▶ **Problem to work on**:
Report the count of lines in the entries below that contain "identifies", and leave out everything else.

━━ Provided data

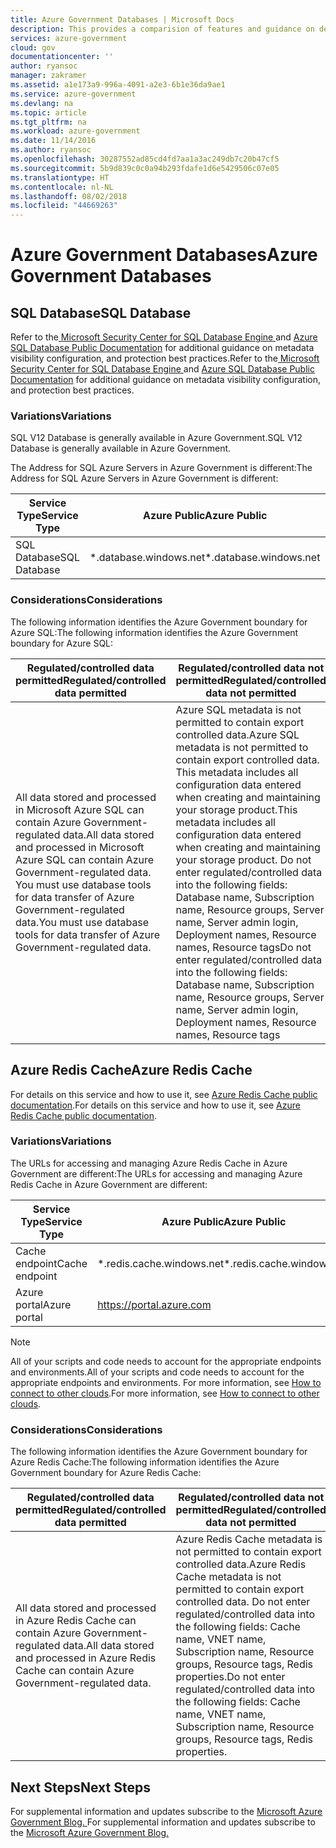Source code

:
 ```yaml
---
title: Azure Government Databases | Microsoft Docs
description: This provides a comparision of features and guidance on developing applications for Azure Government
services: azure-government
cloud: gov
documentationcenter: ''
author: ryansoc
manager: zakramer
ms.assetid: a1e173a9-996a-4091-a2e3-6b1e36da9ae1
ms.service: azure-government
ms.devlang: na
ms.topic: article
ms.tgt_pltfrm: na
ms.workload: azure-government
ms.date: 11/14/2016
ms.author: ryansoc
ms.openlocfilehash: 30287552ad85cd4fd7aa1a3ac249db7c20b47cf5
ms.sourcegitcommit: 5b9d839c0c0a94b293fdafe1d6e5429506c07e05
ms.translationtype: HT
ms.contentlocale: nl-NL
ms.lasthandoff: 08/02/2018
ms.locfileid: "44669263"
---
```

# <a name="azure-government-databases"></a><span data-ttu-id="82655-103">Azure Government Databases</span><span class="sxs-lookup"><span data-stu-id="82655-103">Azure Government Databases</span></span>
## <a name="sql-database"></a><span data-ttu-id="82655-104">SQL Database</span><span class="sxs-lookup"><span data-stu-id="82655-104">SQL Database</span></span>
<span data-ttu-id="82655-105">Refer to the<a href="https://msdn.microsoft.com/en-us/library/bb510589.aspx"> Microsoft Security Center for SQL Database Engine </a> and [Azure SQL Database Public Documentation](../sql-database/index.md) for additional guidance on metadata visibility configuration, and protection best practices.</span><span class="sxs-lookup"><span data-stu-id="82655-105">Refer to the<a href="https://msdn.microsoft.com/en-us/library/bb510589.aspx"> Microsoft Security Center for SQL Database Engine </a> and [Azure SQL Database Public Documentation](../sql-database/index.md) for additional guidance on metadata visibility configuration, and protection best practices.</span></span>

### <a name="variations"></a><span data-ttu-id="82655-106">Variations</span><span class="sxs-lookup"><span data-stu-id="82655-106">Variations</span></span>
<span data-ttu-id="82655-107">SQL V12 Database is generally available in Azure Government.</span><span class="sxs-lookup"><span data-stu-id="82655-107">SQL V12 Database is generally available in Azure Government.</span></span>

<span data-ttu-id="82655-108">The Address for SQL Azure Servers in Azure Government is different:</span><span class="sxs-lookup"><span data-stu-id="82655-108">The Address for SQL Azure Servers in Azure Government is different:</span></span>

| <span data-ttu-id="82655-109">Service Type</span><span class="sxs-lookup"><span data-stu-id="82655-109">Service Type</span></span> | <span data-ttu-id="82655-110">Azure Public</span><span class="sxs-lookup"><span data-stu-id="82655-110">Azure Public</span></span> | <span data-ttu-id="82655-111">Azure Government</span><span class="sxs-lookup"><span data-stu-id="82655-111">Azure Government</span></span> |
| --- | --- | --- |
| <span data-ttu-id="82655-112">SQL Database</span><span class="sxs-lookup"><span data-stu-id="82655-112">SQL Database</span></span> |<span data-ttu-id="82655-113">\*.database.windows.net</span><span class="sxs-lookup"><span data-stu-id="82655-113">\*.database.windows.net</span></span> |<span data-ttu-id="82655-114">\*.database.usgovcloudapi.net</span><span class="sxs-lookup"><span data-stu-id="82655-114">\*.database.usgovcloudapi.net</span></span> |

### <a name="considerations"></a><span data-ttu-id="82655-115">Considerations</span><span class="sxs-lookup"><span data-stu-id="82655-115">Considerations</span></span>
<span data-ttu-id="82655-116">The following information identifies the Azure Government boundary for Azure SQL:</span><span class="sxs-lookup"><span data-stu-id="82655-116">The following information identifies the Azure Government boundary for Azure SQL:</span></span>

| <span data-ttu-id="82655-117">Regulated/controlled data permitted</span><span class="sxs-lookup"><span data-stu-id="82655-117">Regulated/controlled data permitted</span></span> | <span data-ttu-id="82655-118">Regulated/controlled data not permitted</span><span class="sxs-lookup"><span data-stu-id="82655-118">Regulated/controlled data not permitted</span></span> |
| --- | --- |
| <span data-ttu-id="82655-119">All data stored and processed in Microsoft Azure SQL can contain Azure Government-regulated data.</span><span class="sxs-lookup"><span data-stu-id="82655-119">All data stored and processed in Microsoft Azure SQL can contain Azure Government-regulated data.</span></span> <span data-ttu-id="82655-120">You must use database tools for data transfer of Azure Government-regulated data.</span><span class="sxs-lookup"><span data-stu-id="82655-120">You must use database tools for data transfer of Azure Government-regulated data.</span></span> |<span data-ttu-id="82655-121">Azure SQL metadata is not permitted to contain export controlled data.</span><span class="sxs-lookup"><span data-stu-id="82655-121">Azure SQL metadata is not permitted to contain export controlled data.</span></span> <span data-ttu-id="82655-122">This metadata includes all configuration data entered when creating and maintaining your storage product.</span><span class="sxs-lookup"><span data-stu-id="82655-122">This metadata includes all configuration data entered when creating and maintaining your storage product.</span></span>  <span data-ttu-id="82655-123">Do not enter regulated/controlled data into the following fields: Database name, Subscription name, Resource groups, Server name, Server admin login, Deployment names, Resource names, Resource tags</span><span class="sxs-lookup"><span data-stu-id="82655-123">Do not enter regulated/controlled data into the following fields: Database name, Subscription name, Resource groups, Server name, Server admin login, Deployment names, Resource names, Resource tags</span></span> |

## <a name="azure-redis-cache"></a><span data-ttu-id="82655-124">Azure Redis Cache</span><span class="sxs-lookup"><span data-stu-id="82655-124">Azure Redis Cache</span></span>
<span data-ttu-id="82655-125">For details on this service and how to use it, see [Azure Redis Cache public documentation](../redis-cache/index.md).</span><span class="sxs-lookup"><span data-stu-id="82655-125">For details on this service and how to use it, see [Azure Redis Cache public documentation](../redis-cache/index.md).</span></span>

### <a name="variations"></a><span data-ttu-id="82655-126">Variations</span><span class="sxs-lookup"><span data-stu-id="82655-126">Variations</span></span>
<span data-ttu-id="82655-127">The URLs for accessing and managing Azure Redis Cache in Azure Government are different:</span><span class="sxs-lookup"><span data-stu-id="82655-127">The URLs for accessing and managing Azure Redis Cache in Azure Government are different:</span></span>

| <span data-ttu-id="82655-128">Service Type</span><span class="sxs-lookup"><span data-stu-id="82655-128">Service Type</span></span> | <span data-ttu-id="82655-129">Azure Public</span><span class="sxs-lookup"><span data-stu-id="82655-129">Azure Public</span></span> | <span data-ttu-id="82655-130">Azure Government</span><span class="sxs-lookup"><span data-stu-id="82655-130">Azure Government</span></span> |
| --- | --- | --- |
| <span data-ttu-id="82655-131">Cache endpoint</span><span class="sxs-lookup"><span data-stu-id="82655-131">Cache endpoint</span></span> |<span data-ttu-id="82655-132">\*.redis.cache.windows.net</span><span class="sxs-lookup"><span data-stu-id="82655-132">\*.redis.cache.windows.net</span></span> |<span data-ttu-id="82655-133">\*.redis.cache.usgovcloudapi.net</span><span class="sxs-lookup"><span data-stu-id="82655-133">\*.redis.cache.usgovcloudapi.net</span></span> |
| <span data-ttu-id="82655-134">Azure portal</span><span class="sxs-lookup"><span data-stu-id="82655-134">Azure portal</span></span> |https://portal.azure.com |https://portal.azure.us |

> [!NOTE]
> <span data-ttu-id="82655-135">All of your scripts and code needs to account for the appropriate endpoints and environments.</span><span class="sxs-lookup"><span data-stu-id="82655-135">All of your scripts and code needs to account for the appropriate endpoints and environments.</span></span> <span data-ttu-id="82655-136">For more information, see [How to connect to other clouds](../redis-cache/cache-howto-manage-redis-cache-powershell.md#how-to-connect-to-other-clouds).</span><span class="sxs-lookup"><span data-stu-id="82655-136">For more information, see [How to connect to other clouds](../redis-cache/cache-howto-manage-redis-cache-powershell.md#how-to-connect-to-other-clouds).</span></span>
> 
> 

### <a name="considerations"></a><span data-ttu-id="82655-137">Considerations</span><span class="sxs-lookup"><span data-stu-id="82655-137">Considerations</span></span>
<span data-ttu-id="82655-138">The following information identifies the Azure Government boundary for Azure Redis Cache:</span><span class="sxs-lookup"><span data-stu-id="82655-138">The following information identifies the Azure Government boundary for Azure Redis Cache:</span></span>

| <span data-ttu-id="82655-139">Regulated/controlled data permitted</span><span class="sxs-lookup"><span data-stu-id="82655-139">Regulated/controlled data permitted</span></span> | <span data-ttu-id="82655-140">Regulated/controlled data not permitted</span><span class="sxs-lookup"><span data-stu-id="82655-140">Regulated/controlled data not permitted</span></span> |
| --- | --- |
| <span data-ttu-id="82655-141">All data stored and processed in Azure Redis Cache can contain Azure Government-regulated data.</span><span class="sxs-lookup"><span data-stu-id="82655-141">All data stored and processed in Azure Redis Cache can contain Azure Government-regulated data.</span></span> |<span data-ttu-id="82655-142">Azure Redis Cache metadata is not permitted to contain export controlled data.</span><span class="sxs-lookup"><span data-stu-id="82655-142">Azure Redis Cache metadata is not permitted to contain export controlled data.</span></span> <span data-ttu-id="82655-143">Do not enter regulated/controlled data into the following fields: Cache name, VNET name, Subscription name, Resource groups, Resource tags, Redis properties.</span><span class="sxs-lookup"><span data-stu-id="82655-143">Do not enter regulated/controlled data into the following fields: Cache name, VNET name, Subscription name, Resource groups, Resource tags, Redis properties.</span></span> |

## <a name="next-steps"></a><span data-ttu-id="82655-144">Next Steps</span><span class="sxs-lookup"><span data-stu-id="82655-144">Next Steps</span></span>
<span data-ttu-id="82655-145">For supplemental information and updates subscribe to the <a href="https://blogs.msdn.microsoft.com/azuregov/">Microsoft Azure Government Blog. </a></span><span class="sxs-lookup"><span data-stu-id="82655-145">For supplemental information and updates subscribe to the <a href="https://blogs.msdn.microsoft.com/azuregov/">Microsoft Azure Government Blog. </a></span></span>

━━━━

▶ **Solution**:
2